**Assignment:** Return each line, exactly as given, from the one containing "Will write message" through the end of the entries below, and skip the rest.

**Records supplied:**
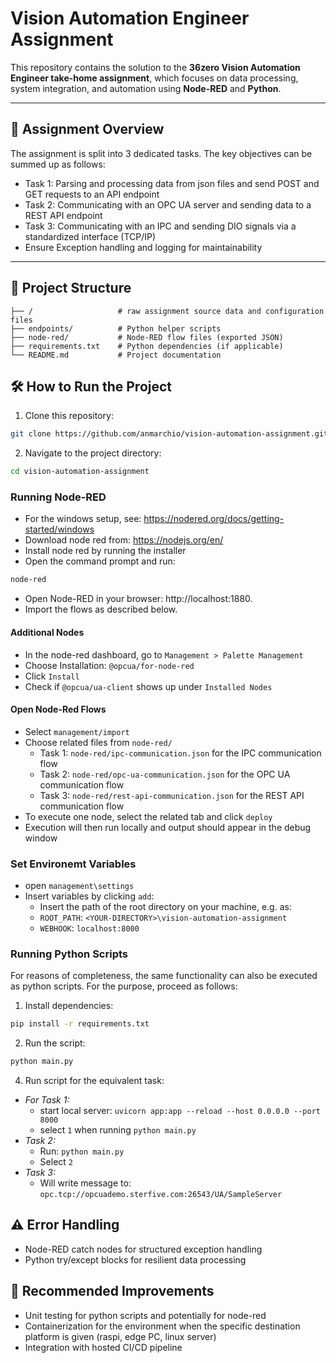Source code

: # Vision Automation Engineer Assignment  

This repository contains the solution to the **36zero Vision Automation Engineer take-home assignment**, which focuses on data processing, system integration, and automation using **Node-RED** and **Python**.

---

## 🚀 **Assignment Overview**
The assignment is split into 3 dedicated tasks. The key objectives can be summed up as follows:  
- Task 1: Parsing and processing data from json files and send POST and GET requests to an API endpoint
- Task 2: Communicating with an OPC UA server and sending data to a REST API endpoint
- Task 3: Communicating with an IPC and sending DIO signals via a standardized interface (TCP/IP)
- Ensure Exception handling and logging for maintainability  

---

## 📁 **Project Structure**
```plaintext
├── /                   # raw assignment source data and configuration files
├── endpoints/          # Python helper scripts
├── node-red/           # Node-RED flow files (exported JSON)
├── requirements.txt    # Python dependencies (if applicable)
└── README.md           # Project documentation
```

## 🛠 **How to Run the Project**

1. Clone this repository:
```bash
git clone https://github.com/anmarchio/vision-automation-assignment.git
```

2. Navigate to the project directory:
```bash
cd vision-automation-assignment
```

### Running Node-RED

* For the windows setup, see: https://nodered.org/docs/getting-started/windows
* Download node red from: https://nodejs.org/en/
* Install node red by running the installer
* Open the command prompt and run:
```bash
node-red
```

* Open Node-RED in your browser: http://localhost:1880.
* Import the flows as described below.

#### Additional Nodes

* In the node-red dashboard, go to `Management > Palette Management`
* Choose Installation: `@opcua/for-node-red`
* Click `Install`
* Check if `@opcua/ua-client` shows up under `Installed Nodes`

#### Open Node-Red Flows

* Select `management/import`
* Choose related files from `node-red/`
  * Task 1: `node-red/ipc-communication.json` for the IPC communication flow
  * Task 2: `node-red/opc-ua-communication.json` for the OPC UA communication flow
  * Task 3: `node-red/rest-api-communication.json` for the REST API communication flow
* To execute one node, select the related tab and click `deploy`
* Execution will then run locally and output should appear in the debug window

### Set Environemt Variables

* open `management\settings`
* Insert variables by clicking `add`:
  * Insert the path of the root directory on your machine, e.g. as: 
  * `ROOT_PATH`: `<YOUR-DIRECTORY>\vision-automation-assignment`
  * `WEBHOOK`: `localhost:8000`

### Running Python Scripts

For reasons of completeness, the same functionality can also be executed as python scripts.
For the purpose, proceed as follows:

1. Install dependencies:
```bash
pip install -r requirements.txt
```

2. Run the script:
```bash
python main.py
```

4. Run script for the equivalent task:

* *For Task 1:* 
  * start local server: `uvicorn app:app --reload --host 0.0.0.0 --port 8000`
  * select `1` when running `python main.py` 
* *Task 2:* 
  * Run: `python main.py`
  * Select `2` 
* *Task 3:*
  * Will write message to: `opc.tcp://opcuademo.sterfive.com:26543/UA/SampleServer` 

## ⚠️ Error Handling
* Node-RED catch nodes for structured exception handling
* Python try/except blocks for resilient data processing

## 📝 **Recommended Improvements**
* Unit testing for python scripts and potentially for node-red
* Containerization for the environment when the specific destination platform is given (raspi, edge PC, linux server)
* Integration with hosted CI/CD pipeline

**Answer space:**
  * Will write message to: `opc.tcp://opcuademo.sterfive.com:26543/UA/SampleServer` 

## ⚠️ Error Handling
* Node-RED catch nodes for structured exception handling
* Python try/except blocks for resilient data processing

## 📝 **Recommended Improvements**
* Unit testing for python scripts and potentially for node-red
* Containerization for the environment when the specific destination platform is given (raspi, edge PC, linux server)
* Integration with hosted CI/CD pipeline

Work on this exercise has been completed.